Maintenant, la vallée se resserre en une magnifique forêt de mélèzes au travers de laquelle le chemin décrit ses méandres, et le torrent du Gyr précipite ses cascades.
Cet enchantement paraît trop court, quand on arrive au bas de l’étage, au village des Clots, dans la Vallouise plantureuse, à la rencontre du vallon de l’Échauda.

Un long berceau largement évasé, ouvert aux bienfaisants rayons du soleil, réunit, à une hauteur moyenne de 1200 mètres, les villages et les cultures de la Vallouise. À la suite des Clots on traverse Saint-Antoine, le Sarret, le Poêt, groupés en une commune sous le vocable du Pelvoux. Les maisons larges, bien bâties, avec de vastes auvents et des balcons orientés au midi, respirent un air d’aisance. Après Rière-Pont, on traverse le torrent qui devient la Gyronde, et on arrive au chef-lieu de la vallée, à la ville, Ville-Vallouise.

La campagne est riante, les prés sont verts, les eaux joyeuses ; à mi-hauteur, la terrasse des Alberts offre ses charmes, et une belle forêt de sapins couronne l’arête de la montagne qui vient fermer en quelque sorte ce gentil paradis de Vallouise. Puis, la petite plaine s’infléchit vers les Vigneaux, elle se resserre, se transforme en gorge, et le charme s’évanouit, car ce n’est plus qu’un coteau rocailleux qui se déverse dans la rocailleuse Durance.
Les deux principaux versants du grand massif ont ainsi des allures nettement différentes, la vallée de la Bérarde plus grandiose, celle de la Vallouise plus gracieuse ; celle-ci est d’ailleurs la note exceptionnelle de cet ensemble des hautes régions, car les deux versants secondaires, le bassin de l’Alpe et le Val Gaudemar, participent à l’austérité de la vallée du Vénéon.
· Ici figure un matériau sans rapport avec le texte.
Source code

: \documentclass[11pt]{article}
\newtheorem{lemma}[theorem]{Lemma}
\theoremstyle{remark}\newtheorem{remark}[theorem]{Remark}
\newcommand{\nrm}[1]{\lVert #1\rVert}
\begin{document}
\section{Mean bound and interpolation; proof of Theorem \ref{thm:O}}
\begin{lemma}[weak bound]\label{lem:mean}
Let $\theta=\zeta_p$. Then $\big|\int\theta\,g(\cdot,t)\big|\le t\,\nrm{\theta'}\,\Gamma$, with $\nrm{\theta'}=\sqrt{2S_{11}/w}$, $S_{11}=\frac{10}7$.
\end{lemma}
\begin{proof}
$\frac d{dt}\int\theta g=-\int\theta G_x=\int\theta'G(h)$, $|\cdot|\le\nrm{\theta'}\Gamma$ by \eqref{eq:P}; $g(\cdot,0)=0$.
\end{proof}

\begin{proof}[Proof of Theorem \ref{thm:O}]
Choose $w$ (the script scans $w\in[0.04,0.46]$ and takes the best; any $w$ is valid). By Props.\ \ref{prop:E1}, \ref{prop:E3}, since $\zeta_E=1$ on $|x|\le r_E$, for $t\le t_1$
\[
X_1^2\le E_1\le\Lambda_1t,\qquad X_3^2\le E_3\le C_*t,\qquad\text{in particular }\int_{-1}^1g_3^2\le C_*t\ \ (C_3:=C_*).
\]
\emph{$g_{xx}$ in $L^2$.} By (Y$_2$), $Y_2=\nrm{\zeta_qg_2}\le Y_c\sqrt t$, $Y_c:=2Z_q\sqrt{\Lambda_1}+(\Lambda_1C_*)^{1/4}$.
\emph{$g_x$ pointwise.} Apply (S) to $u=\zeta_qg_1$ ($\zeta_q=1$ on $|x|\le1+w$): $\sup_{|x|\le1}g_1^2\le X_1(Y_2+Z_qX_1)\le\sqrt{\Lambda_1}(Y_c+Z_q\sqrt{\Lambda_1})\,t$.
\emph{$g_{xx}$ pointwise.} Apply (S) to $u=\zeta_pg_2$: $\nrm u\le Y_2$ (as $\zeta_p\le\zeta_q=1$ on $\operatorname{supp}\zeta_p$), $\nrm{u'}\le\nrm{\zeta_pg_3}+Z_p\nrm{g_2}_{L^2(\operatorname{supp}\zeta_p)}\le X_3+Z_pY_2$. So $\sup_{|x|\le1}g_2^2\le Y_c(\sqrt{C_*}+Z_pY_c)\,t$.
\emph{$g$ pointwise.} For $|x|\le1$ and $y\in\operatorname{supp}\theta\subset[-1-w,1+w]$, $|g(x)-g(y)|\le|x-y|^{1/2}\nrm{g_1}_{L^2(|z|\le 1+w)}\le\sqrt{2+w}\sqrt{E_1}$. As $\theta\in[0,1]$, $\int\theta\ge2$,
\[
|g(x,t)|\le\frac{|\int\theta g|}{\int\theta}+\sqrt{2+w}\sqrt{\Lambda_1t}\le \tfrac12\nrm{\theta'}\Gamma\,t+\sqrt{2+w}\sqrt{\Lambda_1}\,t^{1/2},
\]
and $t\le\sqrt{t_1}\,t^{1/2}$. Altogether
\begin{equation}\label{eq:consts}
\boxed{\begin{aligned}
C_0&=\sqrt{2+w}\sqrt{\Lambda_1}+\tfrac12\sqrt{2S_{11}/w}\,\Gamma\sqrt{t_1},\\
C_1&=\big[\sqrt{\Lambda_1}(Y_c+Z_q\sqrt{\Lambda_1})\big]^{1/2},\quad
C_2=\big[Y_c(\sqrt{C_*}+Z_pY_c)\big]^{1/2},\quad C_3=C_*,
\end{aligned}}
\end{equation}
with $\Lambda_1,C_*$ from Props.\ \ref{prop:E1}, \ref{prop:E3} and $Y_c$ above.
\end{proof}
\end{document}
Cette austérité impressionnante pour le visiteur a pour les initiés, pour les véritables alpinistes un charme qui les entraîne à braver les plus grands dangers. À l’ascensionniste, il faut l’ivresse de gagner l’espace : les pics les plus ardus, les plus élevés sont ceux qui enflamment le plus de convoitises ; la glorieuse muraille de la Meidje, l’imposante Barre des Escrins, la couronne des pics innombrables des massifs du Pelvoux et des Escrins lui offrent l’attrait des escalades les plus difficiles, les plus célèbres.